Baltimore hopes large-scale demolition paves way for rebuilding

BALTIMORE --The city of Baltimore worked to tear down thousands of homes on Monday in an effort to lift itself out of decades of urban decay. The city and state are paying millions for demolition in the hope that, one day, developers will see vacant lots as a land of opportunity.

CBS News took a look at a program that is changing Baltimore's landscape.

The sight of abandoned buildings being demolished looks pretty good from where Carol Ott stands.

"It's just incredible to see this," Ott said. "Large-scale demolition, I have never seen it before."

She's been fighting seven years for this. We first met her in 2013 taking pictures of Baltimore's 16,000 abandoned buildings and posting them online to publicly shame owners.

Two blocks in the heart of west Baltimore's Sandtown-Winchester neighborhood are the first to go. But Ott worries about the people who live here.

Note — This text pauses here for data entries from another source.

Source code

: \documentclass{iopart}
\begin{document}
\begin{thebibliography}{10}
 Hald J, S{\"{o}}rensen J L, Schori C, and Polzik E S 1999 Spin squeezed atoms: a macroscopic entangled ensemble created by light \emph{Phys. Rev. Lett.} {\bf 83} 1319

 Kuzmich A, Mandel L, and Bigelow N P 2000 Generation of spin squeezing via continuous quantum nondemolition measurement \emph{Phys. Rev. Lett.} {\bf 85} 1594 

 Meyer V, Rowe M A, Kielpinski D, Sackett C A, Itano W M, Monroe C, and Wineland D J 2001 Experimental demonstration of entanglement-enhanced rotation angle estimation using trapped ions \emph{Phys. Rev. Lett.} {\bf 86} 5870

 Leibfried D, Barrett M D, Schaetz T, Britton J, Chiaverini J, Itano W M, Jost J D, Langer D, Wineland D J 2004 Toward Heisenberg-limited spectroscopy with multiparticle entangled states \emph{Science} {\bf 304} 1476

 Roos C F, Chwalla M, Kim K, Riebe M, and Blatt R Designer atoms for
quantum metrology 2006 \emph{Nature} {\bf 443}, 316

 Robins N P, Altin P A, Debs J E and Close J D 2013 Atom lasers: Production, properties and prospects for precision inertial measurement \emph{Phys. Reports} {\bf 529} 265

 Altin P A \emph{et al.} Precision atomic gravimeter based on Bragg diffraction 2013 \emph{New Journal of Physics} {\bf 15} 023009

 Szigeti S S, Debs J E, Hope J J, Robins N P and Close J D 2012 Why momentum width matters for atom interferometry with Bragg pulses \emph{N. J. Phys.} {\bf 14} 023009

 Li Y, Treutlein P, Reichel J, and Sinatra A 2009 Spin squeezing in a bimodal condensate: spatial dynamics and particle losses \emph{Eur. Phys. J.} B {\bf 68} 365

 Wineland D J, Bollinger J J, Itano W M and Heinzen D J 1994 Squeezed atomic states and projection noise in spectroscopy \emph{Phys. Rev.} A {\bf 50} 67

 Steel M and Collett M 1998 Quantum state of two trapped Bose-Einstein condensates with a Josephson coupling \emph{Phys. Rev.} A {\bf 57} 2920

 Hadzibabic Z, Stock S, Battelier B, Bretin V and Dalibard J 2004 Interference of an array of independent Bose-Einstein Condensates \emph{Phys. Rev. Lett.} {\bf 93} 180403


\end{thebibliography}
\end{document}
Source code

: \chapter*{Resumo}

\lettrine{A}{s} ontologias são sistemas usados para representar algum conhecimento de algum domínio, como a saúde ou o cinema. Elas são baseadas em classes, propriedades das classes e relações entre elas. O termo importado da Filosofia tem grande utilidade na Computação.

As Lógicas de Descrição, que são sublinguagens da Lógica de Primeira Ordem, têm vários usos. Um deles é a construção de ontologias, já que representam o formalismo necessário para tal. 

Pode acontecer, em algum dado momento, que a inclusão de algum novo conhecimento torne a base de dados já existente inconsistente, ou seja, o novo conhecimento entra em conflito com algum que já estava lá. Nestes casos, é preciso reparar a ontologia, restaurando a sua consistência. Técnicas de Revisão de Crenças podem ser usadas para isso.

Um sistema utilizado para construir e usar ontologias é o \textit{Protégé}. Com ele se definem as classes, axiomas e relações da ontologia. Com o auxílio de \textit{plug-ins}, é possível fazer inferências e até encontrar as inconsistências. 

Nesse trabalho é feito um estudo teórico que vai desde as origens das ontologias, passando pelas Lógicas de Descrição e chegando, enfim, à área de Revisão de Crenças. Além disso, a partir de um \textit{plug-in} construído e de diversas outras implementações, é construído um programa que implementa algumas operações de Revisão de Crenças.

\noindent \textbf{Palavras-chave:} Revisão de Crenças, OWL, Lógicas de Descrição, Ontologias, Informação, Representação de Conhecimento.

"I want their voices to be the ones heard," she said. "It hasn't happened in the last 40 years."

Forty-five-year old Ray Kelly has lived there all his life.

"We keep saying it's progress, but nobody is asking where are we putting the people who used to live in this community?"

Twenty percent of the people there are unemployed, and a third live in poverty. The neighborhood is also where Freddie Gray lived. After his death while in police custody, rioting and looting further destroyed it.

"This wasn't a five-year crime spree that started this right here," Kelly said. "This was 30 to 40 years of just saying 'To hell with this community.'"

Baltimore Mayor Stephanie Rawlings-Blake says the demolition will cost $94 million. The plan is to build new town homes and green spaces.

"When you see a blighted building, see blocks of of numerous vacant homes in a row, what that suggests is neglect. What that suggests is a city that is going in the wrong direction," said Rawlings-Blake.

But Kelly is more concerned about the people than the buildings. "This moves them out. This is not solving the problem, this is moving the problem."

Which could be a sign that rebuilding trust may still be Baltimore's biggest challenge.